The index will help regulators, policy makers and market participants to identify the turning points in the manufacturing cycles in advance and adjust their investment or marketing strategy.

Newly launched SBI Composite Index signals revival in economy
MUMBAI: Forget the HSBC’s Purchasing Manager Index, an estimator of economic activity. The State Bank of India’s newly launched SBI Composite Index has jumped 16% in December to 55.4, indicating a strong revival in manufacturing and services activity in the country.

The current reading for December is the highest in the past 20 months amid a turnaround in sentiment after Narendra Modi was elected to power, said the bank which has a fifth of the nation’s banking industry market share. “It gives a feel on which way the economy is going and how banks are preparing itself for it,” said Arundhati Bhattacharya, chairman, State Bank of India. “We are using SBI loan book as an input because given our reach and share in the banking space we believe it mirrors the credit demand in the economy.”

SBI’s forward-looking economic indicator — the SBI Composite Index — tracks primarily manufacturing activity in the country and also aims at predicting the phase of business cycles for the economy.
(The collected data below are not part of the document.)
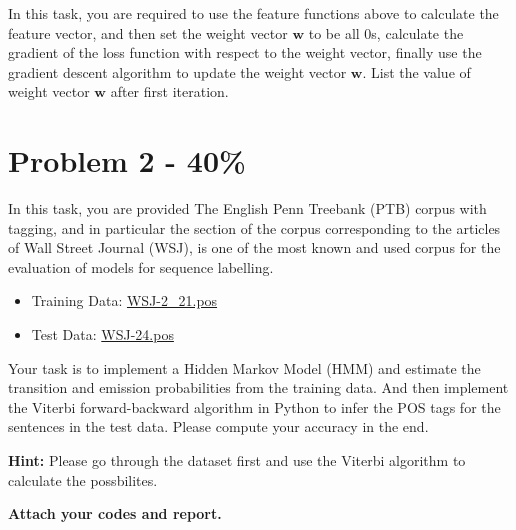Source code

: \documentclass{article}
\begin{document}
In this task, you are required to use the feature functions above to calculate the feature vector,
and then set the weight vector $\mathbf{w}$ to be all 0s,
calculate the gradient of the loss function with respect to the weight vector,
finally use the gradient descent algorithm to update the weight vector $\mathbf{w}$.
List the value of weight vector $\mathbf{w}$ after first iteration. 

\section*{Problem 2 - 40\%}

In this task, you are provided The English Penn Treebank (PTB) corpus with tagging, 
and in particular the section of the corpus corresponding 
to the articles of Wall Street Journal (WSJ), 
is one of the most known and used corpus for the evaluation of models for sequence labelling.

\begin{itemize}
    \item Training Data: \href{https://drive.google.com/file/d/16H4D4nsntZVA4sXslWAy2nl8BX_gxofM/view?usp=sharing}{WSJ-2\_21.pos}
    \item Test Data: \href{https://drive.google.com/file/d/1yl_ea9VznZuauavGMLfLHxzcZf2yPil3/view?usp=sharing}{WSJ-24.pos}
\end{itemize}

Your task is to implement a Hidden Markov Model (HMM) and 
estimate the transition and emission probabilities from the training data.
And then implement the Viterbi forward-backward algorithm in Python
to infer the POS tags for the sentences in the test data. Please
compute your accuracy in the end. 

\textbf{Hint:} Please go through the dataset first and use the Viterbi algorithm to calculate the possbilites.

\textbf{Attach your codes and report.}
\end{document}
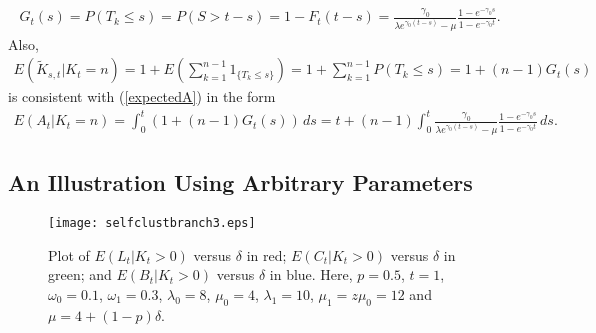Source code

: \documentclass[a4paper,11pt]{article}
\theoremstyle{plain}
\theoremstyle{definition}
\numberwithin{equation}{section}
\begin{document}
\begin{align*}
G_t(s)=P(T_k\le s)=P(S> t-s)=1-F_t(t-s)
=\frac{\gamma_0}{\lambda
  e^{\gamma_0(t-s)}-\mu} \frac{1-e^{-\gamma_0 s}}{1-e^{-\gamma_0 t}}.
\end{align*}
\noindent Also,
\begin{align}
E(\widetilde K_{s,t}|K_t=n)=1+E(\sum_{k=1}^{n-1} 1_{\{T_k\le s\}})=
 1+\sum_{k=1}^{n-1} P(T_k\le s)
   =1+(n-1)G_t(s)
    \label{fixed}
\end{align}
\noindent is consistent with (\ref{expectedA}) in the form
\begin{align} 
E(A_t|K_t=n)=\int_0^t (1+(n-1)G_t(s))\,ds
 =t+(n-1)\int_0^t 
   \frac{\gamma_0}{\lambda
  e^{\gamma_0(t-s)}-\mu} \frac{1-e^{-\gamma_0 s}}{1-e^{-\gamma_0
    t}}\,ds.
\label{Ebranchlengthgiven_n}
\end{align}



\subsection*{An Illustration Using Arbitrary Parameters}

\begin{figure*}[!t]
\centerline{
\texttt{[image: selfclustbranch3.eps]}}
\caption{Plot of $E(L_t|K_t>0)$ versus $\delta$ in red; 
$E(C_t|K_t>0)$ versus $\delta$ in green; and $E(B_t|K_t>0)$ 
versus $\delta$ in blue. Here, $p=0.5$, $t=1$, $\omega_0=0.1$, 
$\omega_1=0.3$, $\lambda_0=8$, $\mu_0=4$, $\lambda_1=10$, $\mu_1=z\mu_0=12$ 
and $\mu=4+(1-p)\delta$. }
\label{fig:example}
\end{figure*}
\end{document}
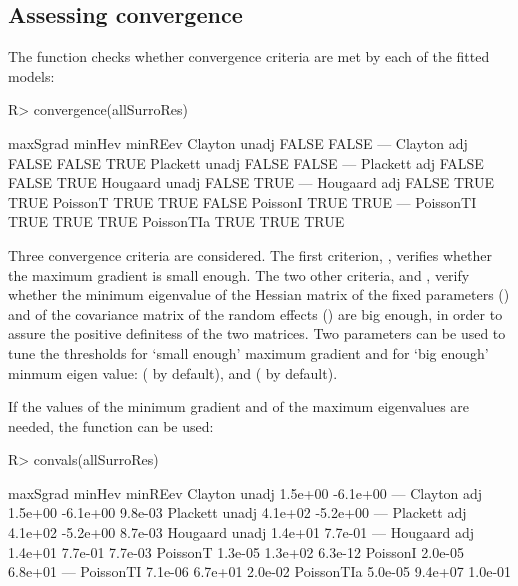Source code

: \documentclass[article,shortnames, nojss]{jss}\usepackage[]{graphicx}\usepackage[]{color}
\begin{document}
\subsection{Assessing convergence}
The function  checks whether convergence criteria
are met by each of the fitted models:
\begin{Schunk}
\begin{Sinput}
R> convergence(allSurroRes)
\end{Sinput}
\begin{Soutput}
               maxSgrad minHev minREev
Clayton unadj     FALSE  FALSE     ---
Clayton adj       FALSE  FALSE    TRUE
Plackett unadj    FALSE  FALSE     ---
Plackett adj      FALSE  FALSE    TRUE
Hougaard unadj    FALSE   TRUE     ---
Hougaard adj      FALSE   TRUE    TRUE
PoissonT           TRUE   TRUE   FALSE
PoissonI           TRUE   TRUE     ---
PoissonTI          TRUE   TRUE    TRUE
PoissonTIa         TRUE   TRUE    TRUE
\end{Soutput}
\end{Schunk}
Three convergence criteria are considered.
The first criterion, ,
verifies whether the maximum gradient is small enough.
The two other criteria,  and ,
verify whether the minimum eigenvalue
of the Hessian matrix of the fixed parameters ()
and of the covariance matrix of the random effects ()
are big enough,
in order to assure the positive definitess of the two matrices.
Two parameters can be used to tune the thresholds
for `small enough' maximum gradient and 
for `big enough' minmum eigen value:
 ( by default),
and  ( by default).

If the values of the minimum gradient and of the maximum eigenvalues are needed,
the function  can be used:
\begin{Schunk}
\begin{Sinput}
R> convals(allSurroRes)
\end{Sinput}
\begin{Soutput}
               maxSgrad   minHev minREev
Clayton unadj   1.5e+00 -6.1e+00     ---
Clayton adj     1.5e+00 -6.1e+00 9.8e-03
Plackett unadj  4.1e+02 -5.2e+00     ---
Plackett adj    4.1e+02 -5.2e+00 8.7e-03
Hougaard unadj  1.4e+01  7.7e-01     ---
Hougaard adj    1.4e+01  7.7e-01 7.7e-03
PoissonT        1.3e-05  1.3e+02 6.3e-12
PoissonI        2.0e-05  6.8e+01     ---
PoissonTI       7.1e-06  6.7e+01 2.0e-02
PoissonTIa      5.0e-05  9.4e+07 1.0e-01
\end{Soutput}
\end{Schunk}
\end{document}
The index will help regulators, policy makers and market participants to identify the turning points in the manufacturing cycles in advance and adjust their investment or marketing strategy.

This forward-looking indicator takes into account detailed activity/traction in consumer spending, mining activity, interest rates, inflation, exchange rates, SBI lending and performance of various thematic indices. While the SBI index is a composite index compiled by State Bank of India (SBI) based on its internal loan portfolio and data available in public domain, other indices such as the HSBC purchase manager’s index are survey-based. This indicator, which will be published monthly, will track two months in advance the possible trends in official estimates.

This makes the index more reliable, say economists. “Hence, the SBI index has higher validity,” said SK Ghosh, chief economic advisor, State Bank of India. “For the period 2007-2014, the SBI Composite Index predicts the direction correctly for 72% of times. The directional predictability for PMI is around 50% for the same period,” he added.